Hearing that company executives and celebrities like Lori Loughlin and Felicity Huffman paid to get their children into elite schools forced me to reflect on my own college experience. Fairfield University wasn't my first choice, and my journey to Fairfield University wasn't traditional. When I was applying to colleges, I was the kid who spent hours in the guidance counselor's office and with my English teacher, poring over my applications and essays. I was a nervous wreck knowing that applying to and choosing a college was going to be the biggest decision I had made in my 17 years of life.

In January, when acceptances, waitlists, and rejections began rolling in, I wasn't prepared for what life held for me. I have a vivid memory of being on the phone with my dad when he told me I didn't get financial aid to go to Loyola University, which was my first choice. I was so disappointed, I cried for hours while my mom consoled me and explained it was just too much money. I understood, but it still hurt.

I decided to set my sights on another school and applied to Elon University instead, hoping that this would be my dream school, where I could make my aspiration of becoming a journalist come true. I learned later that I was only accepted for Spring admission. When my dad told me I absolutely could not skip Fall semester, another dream college was ripped from my hands. No negotiating: I needed to pick a school for the Fall and I could work on transferring to Elon in the Spring.

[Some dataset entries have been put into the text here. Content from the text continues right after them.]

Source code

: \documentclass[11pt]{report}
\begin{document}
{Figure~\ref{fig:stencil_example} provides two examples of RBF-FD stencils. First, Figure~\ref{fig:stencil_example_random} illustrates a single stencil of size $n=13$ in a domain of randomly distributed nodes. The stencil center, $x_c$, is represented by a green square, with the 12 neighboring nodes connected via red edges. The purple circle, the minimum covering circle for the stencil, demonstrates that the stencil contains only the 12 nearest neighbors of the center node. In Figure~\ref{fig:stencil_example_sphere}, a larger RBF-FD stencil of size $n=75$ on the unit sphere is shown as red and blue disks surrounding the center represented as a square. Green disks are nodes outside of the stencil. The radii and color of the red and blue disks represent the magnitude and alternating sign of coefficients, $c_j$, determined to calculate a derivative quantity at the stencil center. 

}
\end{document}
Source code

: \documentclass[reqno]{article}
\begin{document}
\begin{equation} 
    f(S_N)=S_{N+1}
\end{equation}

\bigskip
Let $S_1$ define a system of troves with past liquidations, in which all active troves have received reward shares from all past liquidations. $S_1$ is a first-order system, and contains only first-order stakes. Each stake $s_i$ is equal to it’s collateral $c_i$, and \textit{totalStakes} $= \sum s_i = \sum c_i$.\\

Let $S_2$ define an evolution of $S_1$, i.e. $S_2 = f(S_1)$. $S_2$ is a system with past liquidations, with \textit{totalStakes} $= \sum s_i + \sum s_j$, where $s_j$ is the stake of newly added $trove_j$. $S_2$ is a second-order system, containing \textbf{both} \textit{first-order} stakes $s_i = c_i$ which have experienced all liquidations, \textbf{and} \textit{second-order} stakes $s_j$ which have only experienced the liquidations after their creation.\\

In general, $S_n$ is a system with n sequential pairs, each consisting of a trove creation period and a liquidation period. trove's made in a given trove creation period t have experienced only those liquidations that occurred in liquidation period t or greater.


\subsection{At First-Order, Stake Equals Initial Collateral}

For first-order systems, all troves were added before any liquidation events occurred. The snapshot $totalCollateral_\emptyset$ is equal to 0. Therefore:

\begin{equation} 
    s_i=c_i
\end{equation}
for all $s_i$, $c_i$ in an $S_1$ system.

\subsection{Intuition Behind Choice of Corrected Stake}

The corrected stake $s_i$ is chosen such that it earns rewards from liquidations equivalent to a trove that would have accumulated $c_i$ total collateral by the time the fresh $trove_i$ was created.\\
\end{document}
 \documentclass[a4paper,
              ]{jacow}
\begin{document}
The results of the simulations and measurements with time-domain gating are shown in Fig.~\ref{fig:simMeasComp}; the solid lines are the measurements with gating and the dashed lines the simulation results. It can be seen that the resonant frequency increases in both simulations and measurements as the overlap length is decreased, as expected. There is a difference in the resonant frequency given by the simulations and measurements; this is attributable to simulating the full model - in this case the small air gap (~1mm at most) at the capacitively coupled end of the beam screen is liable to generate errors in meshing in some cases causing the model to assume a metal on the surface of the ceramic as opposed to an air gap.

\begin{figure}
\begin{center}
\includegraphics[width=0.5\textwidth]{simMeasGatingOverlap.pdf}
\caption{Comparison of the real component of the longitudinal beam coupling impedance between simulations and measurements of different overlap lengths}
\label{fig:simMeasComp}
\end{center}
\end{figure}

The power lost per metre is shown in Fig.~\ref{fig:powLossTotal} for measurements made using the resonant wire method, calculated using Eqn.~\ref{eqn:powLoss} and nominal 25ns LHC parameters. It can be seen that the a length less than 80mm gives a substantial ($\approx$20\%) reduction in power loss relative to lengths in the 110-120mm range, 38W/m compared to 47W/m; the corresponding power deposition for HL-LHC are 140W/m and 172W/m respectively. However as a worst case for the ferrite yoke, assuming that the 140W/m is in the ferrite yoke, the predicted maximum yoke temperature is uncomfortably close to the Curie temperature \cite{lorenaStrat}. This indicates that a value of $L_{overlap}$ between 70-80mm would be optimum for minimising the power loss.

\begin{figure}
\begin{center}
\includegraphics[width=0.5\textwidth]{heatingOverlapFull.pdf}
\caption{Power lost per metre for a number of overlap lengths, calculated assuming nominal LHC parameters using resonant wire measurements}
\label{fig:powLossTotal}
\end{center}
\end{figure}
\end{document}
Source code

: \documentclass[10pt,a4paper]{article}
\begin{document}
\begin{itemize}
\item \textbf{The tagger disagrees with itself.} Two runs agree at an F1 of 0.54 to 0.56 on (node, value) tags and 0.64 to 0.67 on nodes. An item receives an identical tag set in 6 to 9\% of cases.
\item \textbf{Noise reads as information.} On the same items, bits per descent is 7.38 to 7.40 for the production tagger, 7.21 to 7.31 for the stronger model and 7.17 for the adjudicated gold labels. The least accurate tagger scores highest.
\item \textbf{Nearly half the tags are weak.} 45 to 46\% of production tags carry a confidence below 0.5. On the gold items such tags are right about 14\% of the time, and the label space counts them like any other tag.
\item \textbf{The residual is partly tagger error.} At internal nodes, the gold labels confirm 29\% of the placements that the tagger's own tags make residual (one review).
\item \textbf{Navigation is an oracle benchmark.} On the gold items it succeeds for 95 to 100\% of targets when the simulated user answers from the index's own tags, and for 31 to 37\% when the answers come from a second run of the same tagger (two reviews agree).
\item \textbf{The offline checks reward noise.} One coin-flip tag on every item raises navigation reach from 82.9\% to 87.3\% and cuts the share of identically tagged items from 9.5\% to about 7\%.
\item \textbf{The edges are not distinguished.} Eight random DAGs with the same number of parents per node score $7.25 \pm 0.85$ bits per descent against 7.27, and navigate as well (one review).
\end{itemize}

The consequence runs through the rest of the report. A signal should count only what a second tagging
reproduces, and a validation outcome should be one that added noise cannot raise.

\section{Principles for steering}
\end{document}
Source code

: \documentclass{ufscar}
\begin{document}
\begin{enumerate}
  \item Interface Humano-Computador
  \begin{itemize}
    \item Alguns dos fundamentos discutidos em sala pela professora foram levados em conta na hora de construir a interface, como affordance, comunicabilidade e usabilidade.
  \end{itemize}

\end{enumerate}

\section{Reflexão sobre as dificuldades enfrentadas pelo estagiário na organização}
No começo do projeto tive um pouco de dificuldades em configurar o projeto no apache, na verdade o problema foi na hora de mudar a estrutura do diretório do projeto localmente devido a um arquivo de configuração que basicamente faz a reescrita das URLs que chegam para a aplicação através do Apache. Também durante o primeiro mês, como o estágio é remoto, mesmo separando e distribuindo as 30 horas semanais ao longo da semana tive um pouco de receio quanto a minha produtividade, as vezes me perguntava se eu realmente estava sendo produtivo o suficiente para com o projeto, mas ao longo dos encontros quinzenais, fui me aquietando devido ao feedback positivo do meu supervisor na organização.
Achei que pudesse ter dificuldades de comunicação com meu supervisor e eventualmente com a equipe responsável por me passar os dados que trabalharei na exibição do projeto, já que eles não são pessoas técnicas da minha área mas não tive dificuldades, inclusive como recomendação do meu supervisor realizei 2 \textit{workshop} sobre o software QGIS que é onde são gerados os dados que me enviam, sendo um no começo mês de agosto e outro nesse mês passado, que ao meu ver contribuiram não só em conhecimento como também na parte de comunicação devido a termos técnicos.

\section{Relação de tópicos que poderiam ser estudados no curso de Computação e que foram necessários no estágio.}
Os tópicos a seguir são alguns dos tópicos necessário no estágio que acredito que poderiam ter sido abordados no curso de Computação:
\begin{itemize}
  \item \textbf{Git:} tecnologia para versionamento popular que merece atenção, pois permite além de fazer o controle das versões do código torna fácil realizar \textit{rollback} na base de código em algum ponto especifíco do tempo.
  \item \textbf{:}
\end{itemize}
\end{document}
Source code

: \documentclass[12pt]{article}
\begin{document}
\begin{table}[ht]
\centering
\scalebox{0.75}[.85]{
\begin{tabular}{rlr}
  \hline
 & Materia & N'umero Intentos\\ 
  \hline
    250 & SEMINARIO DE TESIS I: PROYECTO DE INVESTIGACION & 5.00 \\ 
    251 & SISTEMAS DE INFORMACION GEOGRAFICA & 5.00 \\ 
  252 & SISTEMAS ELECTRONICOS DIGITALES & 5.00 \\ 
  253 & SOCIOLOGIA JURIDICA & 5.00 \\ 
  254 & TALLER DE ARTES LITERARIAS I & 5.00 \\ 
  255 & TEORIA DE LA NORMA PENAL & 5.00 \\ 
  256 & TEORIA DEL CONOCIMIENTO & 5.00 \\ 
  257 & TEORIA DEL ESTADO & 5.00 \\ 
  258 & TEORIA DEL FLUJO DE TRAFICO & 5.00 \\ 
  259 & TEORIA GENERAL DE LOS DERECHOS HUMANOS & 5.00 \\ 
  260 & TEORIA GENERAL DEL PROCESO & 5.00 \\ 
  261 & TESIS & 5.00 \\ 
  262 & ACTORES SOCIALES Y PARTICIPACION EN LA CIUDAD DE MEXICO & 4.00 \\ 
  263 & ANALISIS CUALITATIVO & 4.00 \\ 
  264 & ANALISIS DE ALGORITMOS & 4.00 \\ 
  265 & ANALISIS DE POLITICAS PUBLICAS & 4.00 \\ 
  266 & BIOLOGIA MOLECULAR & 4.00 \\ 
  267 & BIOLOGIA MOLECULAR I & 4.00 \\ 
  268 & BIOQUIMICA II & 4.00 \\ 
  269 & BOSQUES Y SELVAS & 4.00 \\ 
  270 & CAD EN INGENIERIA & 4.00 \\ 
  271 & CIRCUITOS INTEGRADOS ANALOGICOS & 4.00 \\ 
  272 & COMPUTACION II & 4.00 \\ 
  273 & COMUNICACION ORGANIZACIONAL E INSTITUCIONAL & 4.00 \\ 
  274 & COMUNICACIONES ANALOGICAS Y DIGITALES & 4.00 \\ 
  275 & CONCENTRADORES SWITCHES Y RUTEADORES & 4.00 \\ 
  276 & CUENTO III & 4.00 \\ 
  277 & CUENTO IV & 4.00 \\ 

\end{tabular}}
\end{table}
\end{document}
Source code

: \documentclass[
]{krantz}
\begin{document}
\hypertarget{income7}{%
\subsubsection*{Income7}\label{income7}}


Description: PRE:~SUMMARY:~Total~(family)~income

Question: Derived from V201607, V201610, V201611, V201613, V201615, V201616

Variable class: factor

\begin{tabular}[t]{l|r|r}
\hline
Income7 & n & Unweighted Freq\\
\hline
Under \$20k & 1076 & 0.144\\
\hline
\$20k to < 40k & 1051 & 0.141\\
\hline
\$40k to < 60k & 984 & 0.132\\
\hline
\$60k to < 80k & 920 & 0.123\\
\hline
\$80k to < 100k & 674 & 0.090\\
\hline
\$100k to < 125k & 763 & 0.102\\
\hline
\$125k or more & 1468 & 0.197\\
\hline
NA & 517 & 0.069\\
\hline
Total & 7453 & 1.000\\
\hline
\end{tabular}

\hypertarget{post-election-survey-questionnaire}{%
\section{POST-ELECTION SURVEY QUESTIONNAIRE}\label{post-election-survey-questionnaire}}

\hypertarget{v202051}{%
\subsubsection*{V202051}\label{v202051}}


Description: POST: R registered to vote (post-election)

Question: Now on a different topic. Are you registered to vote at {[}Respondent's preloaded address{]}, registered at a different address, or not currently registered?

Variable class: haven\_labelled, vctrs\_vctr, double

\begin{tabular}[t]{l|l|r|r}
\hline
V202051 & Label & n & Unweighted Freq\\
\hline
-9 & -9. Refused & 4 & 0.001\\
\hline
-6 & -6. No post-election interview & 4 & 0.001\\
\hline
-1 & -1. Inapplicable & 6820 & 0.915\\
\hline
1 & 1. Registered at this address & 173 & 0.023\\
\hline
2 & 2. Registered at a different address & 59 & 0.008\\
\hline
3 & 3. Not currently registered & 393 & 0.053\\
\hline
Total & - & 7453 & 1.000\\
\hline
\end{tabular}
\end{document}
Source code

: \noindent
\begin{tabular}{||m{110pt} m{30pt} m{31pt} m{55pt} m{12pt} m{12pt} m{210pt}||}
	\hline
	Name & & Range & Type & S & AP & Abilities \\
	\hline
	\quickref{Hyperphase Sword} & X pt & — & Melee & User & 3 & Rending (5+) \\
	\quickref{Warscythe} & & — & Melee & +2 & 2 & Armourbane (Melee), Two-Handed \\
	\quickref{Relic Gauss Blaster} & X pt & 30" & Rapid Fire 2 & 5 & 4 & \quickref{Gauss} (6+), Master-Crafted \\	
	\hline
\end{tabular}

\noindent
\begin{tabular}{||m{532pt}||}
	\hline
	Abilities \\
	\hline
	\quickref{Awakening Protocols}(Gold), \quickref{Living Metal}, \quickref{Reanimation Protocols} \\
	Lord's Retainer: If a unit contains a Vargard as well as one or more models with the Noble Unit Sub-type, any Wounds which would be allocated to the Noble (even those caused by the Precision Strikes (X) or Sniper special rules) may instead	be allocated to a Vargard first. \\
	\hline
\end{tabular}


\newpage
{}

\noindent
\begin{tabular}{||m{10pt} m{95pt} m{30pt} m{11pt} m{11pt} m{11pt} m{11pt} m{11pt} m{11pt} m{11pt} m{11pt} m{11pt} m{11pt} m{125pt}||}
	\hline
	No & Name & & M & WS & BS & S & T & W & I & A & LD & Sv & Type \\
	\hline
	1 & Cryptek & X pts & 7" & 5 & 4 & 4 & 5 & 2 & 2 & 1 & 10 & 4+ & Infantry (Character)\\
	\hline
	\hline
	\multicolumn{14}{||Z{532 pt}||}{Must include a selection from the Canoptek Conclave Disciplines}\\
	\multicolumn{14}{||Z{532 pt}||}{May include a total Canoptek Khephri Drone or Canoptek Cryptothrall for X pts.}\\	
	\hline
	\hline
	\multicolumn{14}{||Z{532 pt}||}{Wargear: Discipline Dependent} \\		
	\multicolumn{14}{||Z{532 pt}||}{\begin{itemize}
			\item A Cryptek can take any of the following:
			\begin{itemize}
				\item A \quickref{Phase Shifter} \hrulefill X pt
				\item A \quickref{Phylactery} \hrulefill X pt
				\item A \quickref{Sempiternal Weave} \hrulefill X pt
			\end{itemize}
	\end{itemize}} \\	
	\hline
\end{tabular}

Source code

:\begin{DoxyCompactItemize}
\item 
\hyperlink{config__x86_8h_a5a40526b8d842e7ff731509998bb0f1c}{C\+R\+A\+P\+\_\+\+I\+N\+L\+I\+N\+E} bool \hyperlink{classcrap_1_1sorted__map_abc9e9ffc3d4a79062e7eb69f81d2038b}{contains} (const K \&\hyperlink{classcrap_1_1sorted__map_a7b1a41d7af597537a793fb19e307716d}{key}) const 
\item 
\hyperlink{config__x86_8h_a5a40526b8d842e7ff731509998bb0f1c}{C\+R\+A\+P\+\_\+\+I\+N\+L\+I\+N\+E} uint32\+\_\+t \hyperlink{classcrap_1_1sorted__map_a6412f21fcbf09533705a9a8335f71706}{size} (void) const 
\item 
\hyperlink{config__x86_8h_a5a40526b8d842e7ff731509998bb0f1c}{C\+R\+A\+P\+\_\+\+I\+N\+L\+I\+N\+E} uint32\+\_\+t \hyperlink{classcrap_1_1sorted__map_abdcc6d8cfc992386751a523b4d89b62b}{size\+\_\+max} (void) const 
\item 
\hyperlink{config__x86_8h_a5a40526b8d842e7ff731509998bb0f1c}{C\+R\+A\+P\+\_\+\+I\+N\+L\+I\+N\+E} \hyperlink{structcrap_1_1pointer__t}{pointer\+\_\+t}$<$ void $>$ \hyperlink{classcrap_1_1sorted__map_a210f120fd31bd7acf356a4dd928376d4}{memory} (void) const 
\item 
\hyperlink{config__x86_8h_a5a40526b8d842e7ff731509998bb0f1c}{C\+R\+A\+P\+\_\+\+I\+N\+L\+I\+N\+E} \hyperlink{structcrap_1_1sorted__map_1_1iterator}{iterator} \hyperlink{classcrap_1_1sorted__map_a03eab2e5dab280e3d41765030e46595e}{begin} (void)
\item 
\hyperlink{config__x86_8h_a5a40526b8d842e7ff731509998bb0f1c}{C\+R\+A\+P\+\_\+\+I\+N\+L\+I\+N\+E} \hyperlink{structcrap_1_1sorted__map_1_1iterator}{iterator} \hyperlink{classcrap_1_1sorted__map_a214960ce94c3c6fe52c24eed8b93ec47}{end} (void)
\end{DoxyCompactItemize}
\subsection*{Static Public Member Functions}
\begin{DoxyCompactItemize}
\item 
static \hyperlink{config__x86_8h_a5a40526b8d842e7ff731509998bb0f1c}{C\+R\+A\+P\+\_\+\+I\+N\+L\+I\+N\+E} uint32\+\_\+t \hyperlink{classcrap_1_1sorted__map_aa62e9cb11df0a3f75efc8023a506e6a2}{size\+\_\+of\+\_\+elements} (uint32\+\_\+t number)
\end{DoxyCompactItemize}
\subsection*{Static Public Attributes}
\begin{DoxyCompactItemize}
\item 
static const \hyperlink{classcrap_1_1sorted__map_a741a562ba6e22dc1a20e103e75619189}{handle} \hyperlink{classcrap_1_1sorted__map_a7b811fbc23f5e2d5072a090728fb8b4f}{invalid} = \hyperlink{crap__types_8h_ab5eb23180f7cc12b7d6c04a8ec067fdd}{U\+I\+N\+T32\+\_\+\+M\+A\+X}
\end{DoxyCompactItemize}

Enter Fairfield University. Fairfield was a beautiful school nestled in a picturesque Connecticut town that was close to some of my relatives and only a few miles from the beach. It was similar to Loyola in that it was small, Jesuit, and had D1 sports. It also had a small journalism program that I could start in that Fall. I'd received an academic scholarship, which made it an easy choice as my "Fall school."

Ultimately, I never ended up leaving Fairfield. The more I stayed, the more it felt like the place I was meant to be. I met friends and started a chapter of Her Campus. I eventually moved to the beach my senior year, got an internship nearby, and graduated in May 2015. No, I technically didn't end up at what I thought was my "dream school," but Fairfield ultimately became that for me.

What I realized was that it didn't matter what the name of my university was. It was the friends that I made there, the experiences that I had, and the hard work I put in that led me to the place I am in now.

Life would have been so different if my parents had said yes to me going to a school that wasn't financially feasible for them or was poorly timed for me. I wouldn't have met my best friends who I still talk to every single day; I wouldn't have started Her Campus at Fairfield, which led me to several internships and job openings; and I wouldn't have lived at the beach. Who knows, I might not even be working for POPSUGAR right now if I hadn't gone to Fairfield either.

The moral of the story is: there's a reason we are where we are and why we are given challenges to overcome. Sidestepping those challenges by paying for a child's unfair advantage could set a student's life in a different direction than they were ultimately meant to be in (not to mention, the way these parents went about it was completely illegal).

I'm thankful that my "dream school" wasn't what ended up actually being my dream school. Going to Fairfield University established so many wonderful things that are now a part of my life, and that is more of a dream than attendance at any other school I could have asked for.